I understand why Marcus takes what Franzen says more seriously than what Stephen King said when he won the National Book Award (when he says “There's a great deal of good stuff out there and not all of it is being done by writers whose work is regularly reviewed in the Sunday New York Times Book Review,” he is not talking about experimental literary fiction. He’s talking about his books, reviews of which have been ghetto-ized to the daily edition. Poor dear!). Marcus takes Franzen more seriously because Franzen continues to assert that he is the vanguard of experimental fiction, he is the most ambitious and difficult writer publishing today, and anyone else is just writing nonsense. They’re not writers at all, they’re doms beating up their subservient readers. Additionally, Franzen constantly asserts that he is the ideal reader for avant garde and experimental fiction, yet he holds it in such distain that he can’t read any of it. Dude, I am that reader, not you, and I am requesting that you quit insulting me before I kick your ass.
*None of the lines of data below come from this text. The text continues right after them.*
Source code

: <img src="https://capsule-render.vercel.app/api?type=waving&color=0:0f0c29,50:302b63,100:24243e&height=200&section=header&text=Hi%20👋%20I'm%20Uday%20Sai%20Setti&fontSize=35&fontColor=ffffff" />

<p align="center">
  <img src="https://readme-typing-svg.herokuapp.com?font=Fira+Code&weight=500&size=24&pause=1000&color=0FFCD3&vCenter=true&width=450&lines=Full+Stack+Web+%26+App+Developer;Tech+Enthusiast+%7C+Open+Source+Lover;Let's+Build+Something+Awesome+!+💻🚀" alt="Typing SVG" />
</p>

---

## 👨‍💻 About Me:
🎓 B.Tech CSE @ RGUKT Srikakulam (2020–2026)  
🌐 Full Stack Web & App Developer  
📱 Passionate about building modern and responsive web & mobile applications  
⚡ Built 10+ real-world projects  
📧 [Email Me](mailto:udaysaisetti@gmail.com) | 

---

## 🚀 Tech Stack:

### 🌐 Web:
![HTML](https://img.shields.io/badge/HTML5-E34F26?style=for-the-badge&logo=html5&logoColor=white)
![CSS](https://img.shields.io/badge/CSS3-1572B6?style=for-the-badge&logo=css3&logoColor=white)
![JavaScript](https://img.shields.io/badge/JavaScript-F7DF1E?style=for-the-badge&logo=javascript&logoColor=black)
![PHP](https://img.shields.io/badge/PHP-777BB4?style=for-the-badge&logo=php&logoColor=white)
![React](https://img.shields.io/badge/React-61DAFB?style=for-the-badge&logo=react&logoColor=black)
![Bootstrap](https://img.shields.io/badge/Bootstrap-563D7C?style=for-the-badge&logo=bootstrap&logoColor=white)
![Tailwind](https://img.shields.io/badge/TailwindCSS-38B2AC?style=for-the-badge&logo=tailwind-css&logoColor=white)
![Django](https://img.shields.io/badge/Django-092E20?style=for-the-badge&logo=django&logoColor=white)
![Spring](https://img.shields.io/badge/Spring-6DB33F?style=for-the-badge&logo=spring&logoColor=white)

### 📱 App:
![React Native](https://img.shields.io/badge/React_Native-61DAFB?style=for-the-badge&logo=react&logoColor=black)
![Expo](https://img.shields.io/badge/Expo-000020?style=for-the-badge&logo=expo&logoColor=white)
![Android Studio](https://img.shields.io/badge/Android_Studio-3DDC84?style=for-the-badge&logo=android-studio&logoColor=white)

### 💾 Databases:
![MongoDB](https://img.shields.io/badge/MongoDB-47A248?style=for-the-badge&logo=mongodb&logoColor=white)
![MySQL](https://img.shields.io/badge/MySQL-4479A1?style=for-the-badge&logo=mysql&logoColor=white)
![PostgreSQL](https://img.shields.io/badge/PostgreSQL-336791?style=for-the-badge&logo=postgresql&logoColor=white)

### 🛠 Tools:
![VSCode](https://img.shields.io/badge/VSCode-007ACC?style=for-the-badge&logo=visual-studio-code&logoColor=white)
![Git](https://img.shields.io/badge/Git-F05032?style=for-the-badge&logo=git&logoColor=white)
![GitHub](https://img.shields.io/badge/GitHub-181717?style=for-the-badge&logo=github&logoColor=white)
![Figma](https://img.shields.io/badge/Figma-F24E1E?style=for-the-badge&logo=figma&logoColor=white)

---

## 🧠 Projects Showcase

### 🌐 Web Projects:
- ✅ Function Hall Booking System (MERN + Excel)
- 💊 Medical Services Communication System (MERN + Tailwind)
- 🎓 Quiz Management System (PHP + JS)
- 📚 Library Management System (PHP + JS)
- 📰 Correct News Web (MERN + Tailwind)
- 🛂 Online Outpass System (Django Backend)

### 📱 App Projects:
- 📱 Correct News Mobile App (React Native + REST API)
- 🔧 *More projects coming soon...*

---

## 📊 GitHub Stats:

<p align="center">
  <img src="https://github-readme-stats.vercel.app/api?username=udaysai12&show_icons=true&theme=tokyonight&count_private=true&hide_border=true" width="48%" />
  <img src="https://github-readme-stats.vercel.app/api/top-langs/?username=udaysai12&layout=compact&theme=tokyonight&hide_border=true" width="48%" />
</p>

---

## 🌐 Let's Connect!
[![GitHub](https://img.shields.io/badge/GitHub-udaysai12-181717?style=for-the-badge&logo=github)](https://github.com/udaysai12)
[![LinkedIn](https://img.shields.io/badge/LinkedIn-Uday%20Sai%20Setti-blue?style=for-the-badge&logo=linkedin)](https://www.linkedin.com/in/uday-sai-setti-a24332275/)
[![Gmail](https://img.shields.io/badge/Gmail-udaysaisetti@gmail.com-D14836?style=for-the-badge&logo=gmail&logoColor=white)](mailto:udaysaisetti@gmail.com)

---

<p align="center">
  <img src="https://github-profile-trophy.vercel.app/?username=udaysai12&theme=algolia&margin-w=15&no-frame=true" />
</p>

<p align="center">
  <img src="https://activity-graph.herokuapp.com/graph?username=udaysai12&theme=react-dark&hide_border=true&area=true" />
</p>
Essentially I see the problem as this: everyone is beating up on the nerdy kids, even the other nerdy kids. Because publishing is ALL nerdy kids. King and Franzen will gladly cast oblique aspersions at people like Ellen Gilchrist and Don Delillo, people who may not be household names but have had honors bestowed upon then nonetheless (and who get reviewed in the New York Times Book Review). How dare the National Book Foundation award a prize to something as difficult as Cormac McCarthy’s All The Pretty Horses? It’s funny, if you go back and look at the NBA winners for the last 50 years, you’ll see a lot of familiar names. It seems that these awards are indeed going to the big name people, the publishing rock-stars. I guess you wuz wrong Stephen King.

But the real thesis of Marcus’s article is this: the avant garde—Ben Marcus and Lydia Davis, Marianne Robison, David Means and David Gates, and yes, even David Foster Wallace—are the future of fiction. Not that you’re all going to be reading difficult fiction 10 years or 50 years from now, but that fiction will die as an art if it does not go forward. People like Franzen and King don’t want the art to progress. Why do you want to kill what you love, dudes? What, if you can't have literature, no one can hav her? That's crazy talk. I also don’t understand why you want to fight with me. I am a mean and dirty fighter, and I will win. The difficult writers will continue to publish, and will continue not to sell any books, whether you want them to or not. And I and 35 other people will read them and enjoy them.

I guess the problem is this: I’m a really attractive reader, and I am the reader you really want, the one who will get below the sentences of the text, who will be right there with you when you make your linguistic pirouettes. Guess what? Your worst fear has been realized—you’re not good enough for me.